Oğuz UÇAR
Ey Atatürk’ün, Cumhuriyetin ve bu ülkenin düşmanları, sizlere sesleniyorum;
Siz bu ulusun; “Sağ, Sol” olarak bölündüğünü, “Türk, Kürt” diye ayrıştığını, “İnanan, inanmayan” anlayışı ile ters düştüğünü, spor dünyasında bile gönül verdiği renkleryüzünden birbiriyle zıtlaştığını mı? sandınız!…
Ama yanıldınız!
Bu millet açlığa, susuzluğa, hayat pahalılığına katlanır!
Her zorluğa göğüs gerer! Ama Atatürk’e saygısızlığı, Cumhuriyet’e dil uzatılmasını asla görmezden gelmez!
Bunun için artık akıllı olun!
Türk’ün bulunduğu yerde bir değil, bin kere düşünün!
Çünkü bu milletin damarlarda “Asil” bir kan olduğunu unutmayın!
Böyle durumlarda, her şeyi bir tarafa bırakıp, tek yürek, tek yumruk olabileceğini hatırlayın!
Bunun son örneği Suudi Arabistan’ın başkenti Riyad’da yaşandı.
Bedevi Arapları Atatürk’e olan düşmanlıklarını öne çıkarınca Türk Milletinin “Siz de kim oluyorsunuz?” tepkisiyle karşılaştı. Bu millet tek yumruk oluverdi!
Böylece bütün dünya bir defa daha bu ülkenin ATATÜRK’e olan bağlılığını görmüş oldu.
* * *
Bu konuda söylenecek çok şey var!
Ülkeyi yönetenlere sormak istiyorum;
Ne oldu da, eski adı ile “Cumhurbaşkanlığı Kupası” yeni adı ile “Süper Kupa” olan finalmaçını Suudi Arabistan’ın başkenti Riyad’a taşıdınız?
Merak ediyorum, bu fikri aklınıza kim getirdi? Yine sizleri kim aldattı?
“Çöl Bedevileri”nin “Atatürk” tişörtleri ile atamızın sözlerinin yazılı olduğu pankartlara yasaklayıcı bir anlayış ile yaklaşacağını göremediniz mi?
Sizi yine birileri aldatmış (!) olacak ki;
Türk halkı “Atatürk Yenilmez” diye haykırınca siz de bu konuda halkı destekleyen paylaşımlarda bulundunuz.
Atatürk’ün yenilmeyeceğini, yok sayılamayacağını sizlerde bir defa daha gördünüz.
Türk Milliyetçiliği ayaklar altına aldıklarını sananlar, Atatürk’ün, şu sözlerini bir defa daha hatırlasın isterim.
Yüzyılın dehası Atatürk, Türk tanımı yaparken bakınız ne diyor:
“Bu memleket, dünyanın beklemediği, asla ümid etmediği bir müstesna mevcudiyetin yüksek tecellisine, yüksek sahana oldu.

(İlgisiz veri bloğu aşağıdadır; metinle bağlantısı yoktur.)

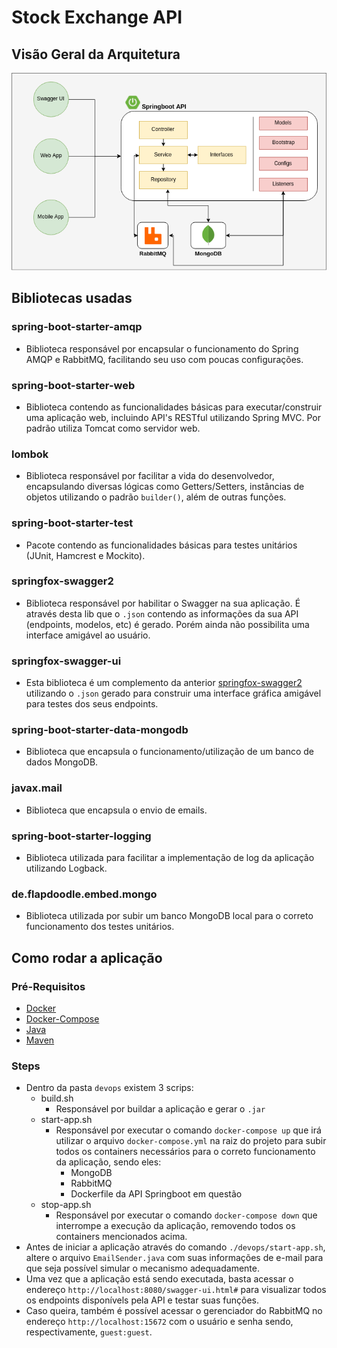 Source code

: # Stock Exchange API

## Visão Geral da Arquitetura

![Arquitetura](docs/stock-exchange-architecture.png)

## Bibliotecas usadas

### spring-boot-starter-amqp

- Biblioteca responsável por encapsular o funcionamento do Spring AMQP e RabbitMQ, facilitando seu uso com poucas configurações.

### spring-boot-starter-web

- Biblioteca contendo as funcionalidades básicas para executar/construir uma aplicação web, incluindo API's RESTful utilizando Spring MVC. Por padrão utiliza Tomcat como servidor web.

### lombok

- Biblioteca responsável por facilitar a vida do desenvolvedor, encapsulando diversas lógicas como Getters/Setters, instâncias de objetos utilizando o padrão `builder()`, além de outras funções.

### spring-boot-starter-test

- Pacote contendo as funcionalidades básicas para testes unitários (JUnit, Hamcrest e Mockito).

### springfox-swagger2

- Biblioteca responsável por habilitar o Swagger na sua aplicação. É através desta lib que o `.json` contendo as informações da sua API (endpoints, modelos, etc) é gerado. Porém ainda não possibilita uma interface amigável ao usuário.

### springfox-swagger-ui

- Esta biblioteca é um complemento da anterior [springfox-swagger2](#springfox-swagger2) utilizando o `.json` gerado para construir uma interface gráfica amigável para testes dos seus endpoints.

### spring-boot-starter-data-mongodb

- Biblioteca que encapsula o funcionamento/utilização de um banco de dados MongoDB.

### javax.mail

- Biblioteca que encapsula o envio de emails.

### spring-boot-starter-logging

- Biblioteca utilizada para facilitar a implementação de log da aplicação utilizando Logback.

### de.flapdoodle.embed.mongo

- Biblioteca utilizada por subir um banco MongoDB local para o correto funcionamento dos testes unitários.

## Como rodar a aplicação

### Pré-Requisitos

- [Docker](https://www.docker.com/get-started)
- [Docker-Compose](https://docs.docker.com/compose/)
- [Java](https://www.java.com/pt_BR/download/)
- [Maven](http://maven.apache.org/download.cgi)

### Steps

- Dentro da pasta `devops` existem 3 scrips:
  - build.sh
    - Responsável por buildar a aplicação e gerar o `.jar`
  - start-app.sh
    - Responsável por executar o comando `docker-compose up` que irá utilizar o arquivo `docker-compose.yml` na raiz do projeto para subir todos os containers necessários para o correto funcionamento da aplicação, sendo eles:
      - MongoDB
      - RabbitMQ
      - Dockerfile da API Springboot em questão
  - stop-app.sh
    - Responsável por executar o comando `docker-compose down` que interrompe a execução da aplicação, removendo todos os containers mencionados acima.
- Antes de iniciar a aplicação através do comando `./devops/start-app.sh`, altere o arquivo `EmailSender.java` com suas informações de e-mail para que seja possível simular o mecanismo adequadamente.
- Uma vez que a aplicação está sendo executada, basta acessar o endereço `http://localhost:8080/swagger-ui.html#` para visualizar todos os endpoints disponívels pela API e testar suas funções.
- Caso queira, também é possível acessar o gerenciador do RabbitMQ no endereço `http://localhost:15672` com o usuário e senha sendo, respectivamente, `guest:guest`.
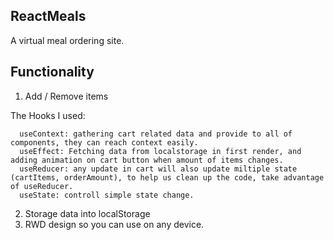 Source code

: ## ReactMeals

A virtual meal ordering site.

## Functionality

1. Add / Remove items

  The Hooks I used:

      useContext: gathering cart related data and provide to all of components, they can reach context easily.
      useEffect: Fetching data from localstorage in first render, and adding animation on cart button when amount of items changes.
      useReducer: any update in cart will also update miltiple state (cartItems, orderAmount), to help us clean up the code, take advantage of useReducer.
      useState: controll simple state change.

2. Storage data into localStorage
3. RWD design so you can use on any device.
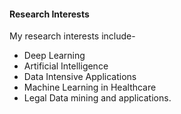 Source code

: #### Research Interests
My research interests include- 
- Deep Learning
- Artificial Intelligence
- Data Intensive Applications
- Machine Learning in Healthcare
- Legal Data mining and applications.  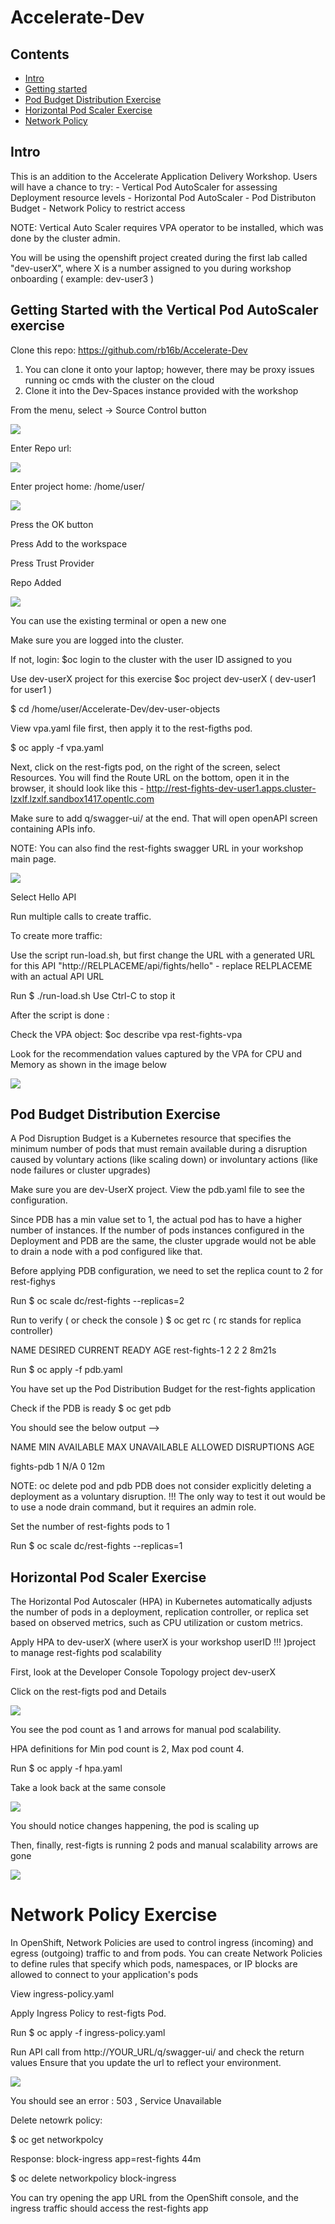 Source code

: # Accelerate-Dev

## Contents

- [Intro](#intro)
- [Getting started](#getting-started)
- [Pod Budget Distribution Exercise](#components-and-architecture)
- [Horizontal Pod Scaler Exercise](#features-and-known-limitations)
- [Network Policy](#related-links)

## Intro

This is an addition to the Accelerate Application Delivery Workshop.
Users will have a chance to try: 
    - Vertical Pod AutoScaler for assessing Deployment resource levels
    - Horizontal Pod AutoScaler 
    - Pod Distributon Budget
    - Network Policy to restrict access

NOTE: Vertical Auto Scaler requires VPA operator to be installed, which was done by the cluster admin.

You will be using the openshift project created during the first lab called "dev-userX", where X is a number assigned to you during workshop onboarding ( example: dev-user3 ) 

## Getting Started with the Vertical Pod AutoScaler exercise

Clone this repo: https://github.com/rb16b/Accelerate-Dev

1. You can clone it onto your laptop; however, there may be proxy issues running oc cmds with the cluster on the cloud
2. Clone it into the Dev-Spaces instance provided with the workshop

From the menu, select -> Source Control button

![](images/clone-repor.png)

Enter Repo url:

![](images/repo-url-enter.png)

Enter project home: /home/user/

![](images/project-home-for-extra.png)

Press the OK button

Press Add to the workspace

Press Trust Provider

Repo Added

![](images/rep-ready.png)

You can use the existing terminal or open a new one 

Make sure you are logged into the cluster. 

If not, login:
$oc login to the cluster with the user ID assigned to you

Use dev-userX project for this exercise
$oc project dev-userX ( dev-user1 for user1 )

$ cd /home/user/Accelerate-Dev/dev-user-objects

View vpa.yaml file first, then apply it to the rest-figths pod.

$ oc apply -f vpa.yaml 

Next, click on the rest-figts pod, on the right of the screen, select Resources. You will find the Route URL on the bottom, open it in the browser, it should look like this - http://rest-fights-dev-user1.apps.cluster-lzxlf.lzxlf.sandbox1417.opentlc.com

Make sure to add q/swagger-ui/ at the end. That will open openAPI screen containing APIs info.

NOTE: You can also find the rest-fights swagger URL in your workshop main page.

![](images/rest-fightsAPI.png)

Select Hello API

Run multiple calls to create traffic.

To create more traffic:

Use the script run-load.sh, but first change the URL with a generated URL for this API
"http://RELPLACEME/api/fights/hello" - replace RELPLACEME with an actual API URL

Run $ ./run-load.sh 
Use Ctrl-C to stop it

After the script is done :

Check the VPA object: 
$oc describe vpa rest-fights-vpa

Look for the recommendation values captured by the VPA for CPU and Memory as shown in the image below


![](images/vpa-image.png)



## Pod Budget Distribution Exercise

A Pod Disruption Budget is a Kubernetes resource that specifies the minimum number of pods that must remain available during a disruption caused by voluntary actions (like scaling down) or involuntary actions (like node failures or cluster upgrades)

Make sure you are dev-UserX project.
View the pdb.yaml file to see the configuration.

Since PDB has a min value set to 1, the actual pod has to have a higher number of instances. 
If the number of pods instances configured in the Deployment and PDB are the same, the cluster upgrade would not be able to drain a node with a pod configured like that.

Before applying PDB configuration, we need to set the replica count to 2 for rest-fighys

Run $  oc scale dc/rest-fights --replicas=2

Run to verify ( or check the console ) $ oc get rc  ( rc stands for replica controller)

NAME            DESIRED   CURRENT   READY   AGE
rest-fights-1   2         2         2       8m21s

Run $ oc apply -f pdb.yaml

You have set up the Pod Distribution Budget for the rest-fights application 

Check if the PDB is ready
$ oc get pdb

You should see the below output -->

NAME         MIN AVAILABLE   MAX UNAVAILABLE   ALLOWED DISRUPTIONS   AGE

fights-pdb   1                  N/A               0                  12m


NOTE: oc delete pod and pdb 
PDB does not consider explicitly deleting a deployment as a voluntary disruption. !!!
The only way to test it out would be to use a node drain command, but it requires an admin role.

Set the number of rest-fights pods to 1 

Run $  oc scale dc/rest-fights --replicas=1

## Horizontal Pod Scaler Exercise

The Horizontal Pod Autoscaler (HPA) in Kubernetes automatically adjusts the number of pods in a deployment, replication controller, or replica set based on observed metrics, such as CPU utilization or custom metrics.

Apply HPA to dev-userX (where userX is your workshop userID !!! )project to manage rest-fights pod scalability

First, look at the Developer Console Topology project dev-userX 

Click on the rest-figts pod and Details 

![](images/hpa-org.png)

You see the pod count as  1 and arrows for manual pod scalability.

HPA definitions for Min pod count is 2, Max pod count 4.

Run $ oc apply -f hpa.yaml 

Take a look back at the same console

![](images/hpa-1-2.png)

You should notice changes happening, the pod is scaling up

Then, finally, rest-figts is running 2 pods and manual scalability arrows are gone

![](images/hpa-2.png)

# Network Policy Exercise


In OpenShift, Network Policies are used to control ingress (incoming) and egress (outgoing) traffic to and from pods. You can create Network Policies to define rules that specify which pods, namespaces, or IP blocks are allowed to connect to your application's pods

View ingress-policy.yaml

Apply Ingress Policy to rest-figts Pod.
 
Run $ oc apply -f ingress-policy.yaml

Run API call from http://YOUR_URL/q/swagger-ui/ and check the return values
Ensure that you update the url to reflect your environment.
 
![](images/netpolicy-error.png)

You should see an error : 503 , Service Unavailable 

Delete netowrk policy:

$ oc get networkpolcy

Response: block-ingress   app=rest-fights   44m

$ oc delete networkpolicy block-ingress 

 You can try opening the app URL from the OpenShift console, and the ingress traffic should access the rest-fights app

Bu sahana 7 bin senelik (en aşağı), bir Türk Beşiğidir.
Beşik tabiatın rüzgârlarıyla sallandı; Beşiğin içindeki çocuk tabiatın yağmurlarıyla yıkandı.O çocuk tabiatın şimşeklerinden, yıldırımlarından, kasırgalarından evvela korkar gibi oldu; Sonra onlara alıştı. Onları tabiatın babası tanıdı, onların oğlu oldu. Bir gün o tabiat çocuğu tabiat oldu. Şimşek, yıldırım, güneş oldu. Türk oldu. Türk budur. Yıldırımdır, kasırgadır, dünyayı aydınlatan güneştir”
Dünyayı aydınlatan güneşle oynamayın, yanarsınız!
Şimdi TÜRKÇÜ ve ATATÜRKÇÜ olma zamanıdır!
Arapçılığı bırakınız, sizleri de bu saflara bekliyoruz!
Unutmayınız; Çünkü Atatürk yenilmez, yenilmeyecek!